By definition here, POD is a simple class with no user-defined constructors, non static members, and containing simple data types only.
The question is, will these 2 classes below be equivalent as POD types (in terms of memory footprint):
class pod
{
public:
int x;
double y;
};
class pod1
{
public:
int x;
double y;
enum POD_TYPE
{
POD1 = 0,
POD = 1
};
};
In other words does adding enum to the class only affects scope resolution of enum and does not affect properties of the class itself? By observation, it seems that class is still pod, but I would like to confirm based on the standard.
Yes, that type is still POD. The definition is given by C++11 9/10:
A POD struct is a non-union class that is both a trivial class and a standard-layout class, and has no non-static data members of type non-POD struct, non-POD union (or array of such types).
Trivial means that it doesn't do any funny business when creating, destroying or copying objects. Standard-layout means that it doesn't do any funny business with the layout of data members: no polymorphism, and restrictions on what you can do with access specifiers and inheritance. These terms are fully defined in C++11 9/6 and 9/7, if you want more detail.

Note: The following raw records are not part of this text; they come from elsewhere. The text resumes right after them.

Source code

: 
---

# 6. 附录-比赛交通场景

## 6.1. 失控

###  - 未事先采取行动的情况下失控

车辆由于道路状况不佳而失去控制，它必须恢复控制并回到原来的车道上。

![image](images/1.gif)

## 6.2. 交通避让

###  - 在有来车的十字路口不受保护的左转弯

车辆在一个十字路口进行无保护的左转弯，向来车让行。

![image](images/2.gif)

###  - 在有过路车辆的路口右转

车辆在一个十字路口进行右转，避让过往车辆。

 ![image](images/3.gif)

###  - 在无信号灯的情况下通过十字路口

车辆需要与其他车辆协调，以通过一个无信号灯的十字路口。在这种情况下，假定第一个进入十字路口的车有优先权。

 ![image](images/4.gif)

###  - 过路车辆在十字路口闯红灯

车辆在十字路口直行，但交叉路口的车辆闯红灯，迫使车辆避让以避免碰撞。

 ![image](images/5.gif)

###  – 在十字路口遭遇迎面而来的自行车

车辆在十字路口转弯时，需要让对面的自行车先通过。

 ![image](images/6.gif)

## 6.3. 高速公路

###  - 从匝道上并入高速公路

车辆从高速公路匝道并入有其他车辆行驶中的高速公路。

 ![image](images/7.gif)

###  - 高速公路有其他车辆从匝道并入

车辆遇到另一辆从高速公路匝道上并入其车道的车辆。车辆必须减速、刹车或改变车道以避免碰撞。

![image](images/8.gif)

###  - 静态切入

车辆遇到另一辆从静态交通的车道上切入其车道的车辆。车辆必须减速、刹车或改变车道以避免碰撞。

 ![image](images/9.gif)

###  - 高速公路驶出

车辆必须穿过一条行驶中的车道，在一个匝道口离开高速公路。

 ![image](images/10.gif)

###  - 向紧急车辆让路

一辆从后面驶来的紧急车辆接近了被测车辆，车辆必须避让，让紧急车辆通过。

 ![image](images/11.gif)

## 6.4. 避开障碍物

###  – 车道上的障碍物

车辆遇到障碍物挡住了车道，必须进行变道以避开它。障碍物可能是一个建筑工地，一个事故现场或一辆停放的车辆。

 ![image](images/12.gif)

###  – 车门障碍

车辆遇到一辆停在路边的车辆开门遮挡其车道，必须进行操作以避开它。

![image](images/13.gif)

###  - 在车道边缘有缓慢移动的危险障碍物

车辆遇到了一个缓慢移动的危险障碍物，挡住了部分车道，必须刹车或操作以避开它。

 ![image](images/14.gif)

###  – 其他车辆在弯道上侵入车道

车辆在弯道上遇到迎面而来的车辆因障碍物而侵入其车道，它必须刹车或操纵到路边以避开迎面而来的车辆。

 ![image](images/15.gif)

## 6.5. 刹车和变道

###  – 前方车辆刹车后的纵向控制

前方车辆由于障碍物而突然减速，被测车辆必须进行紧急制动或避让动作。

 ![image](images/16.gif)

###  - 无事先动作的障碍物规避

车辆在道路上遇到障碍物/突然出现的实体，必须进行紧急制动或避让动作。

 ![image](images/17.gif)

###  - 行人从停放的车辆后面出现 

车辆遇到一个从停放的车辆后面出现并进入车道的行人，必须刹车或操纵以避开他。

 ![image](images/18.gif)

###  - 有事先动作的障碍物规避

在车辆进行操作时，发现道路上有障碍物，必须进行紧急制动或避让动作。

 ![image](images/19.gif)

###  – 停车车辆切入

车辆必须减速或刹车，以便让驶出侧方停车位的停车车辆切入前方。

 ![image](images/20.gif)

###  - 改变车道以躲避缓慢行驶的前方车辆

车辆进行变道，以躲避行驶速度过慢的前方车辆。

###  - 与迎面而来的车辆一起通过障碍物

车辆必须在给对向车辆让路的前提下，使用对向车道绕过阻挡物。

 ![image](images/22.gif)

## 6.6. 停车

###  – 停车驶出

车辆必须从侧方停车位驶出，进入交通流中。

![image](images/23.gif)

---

Nested types (such as your enumeration), static data members and non-virtual member functions (apart from constructors etc. which would make it non-trivial) will not effect any of those things, so it is still POD.
UPDATE: Since you say you're interested in historic definitions, C++03 defined:
9/4 A POD-struct is an aggregate class that has no non-static members of type non-POD-struct, non-POD-union (or array of such types), and has no user-defined copy assignment operator and no user-defined destructor"
8.5.1/1 An aggregate is an array or class with no user-declared constructors, no private or protected non-static data members, no base classes and no virtual functions.
So there were more restrictions; but nested types were still allowed. I don't have a copy of C++98, but I'm sure that would be identical to C++03.
It doesn't make any difference regarding POD status because defining a nested enum does not add data members to the class. In fact, you could also define a nested class that is not POD inside pod1 and it would still not make a difference regarding the PODness of pod1.
The enum POD_TYPE is a type and won't effect the layout, we can see this from the draft C++ standard section 9.2 Class members paragraph 1 which says:
[...]Members of a class are data members, member functions (9.3), nested types, and
enumerators. Data members and member functions are static or non-static; see 9.4. Nested types are classes (9.1, 9.7) and enumerations (7.2) [...]
as opposed to data members and we can further see that the definition of a standard layout class depends only on data member from paragraph 16 which says:
Two standard-layout struct (Clause 9) types are layout-compatible if they have the same number of non-static data members and corresponding non-static data members (in declaration order) have layout-compatible types (3.9).
and we further see going back to section 9 Classes paragraph 10 which says(emphasis mine):
A POD struct108 is a non-union class that is both a trivial class and a standard-layout class, and has no non-static data members of type non-POD struct, non-POD union (or array of such types). Similarly, a POD union is a union that is both a trivial class and a standard layout class, and has no non-static data members of type non-POD struct, non-POD union (or array of such types). A POD class is a class that is either a POD struct or a POD union.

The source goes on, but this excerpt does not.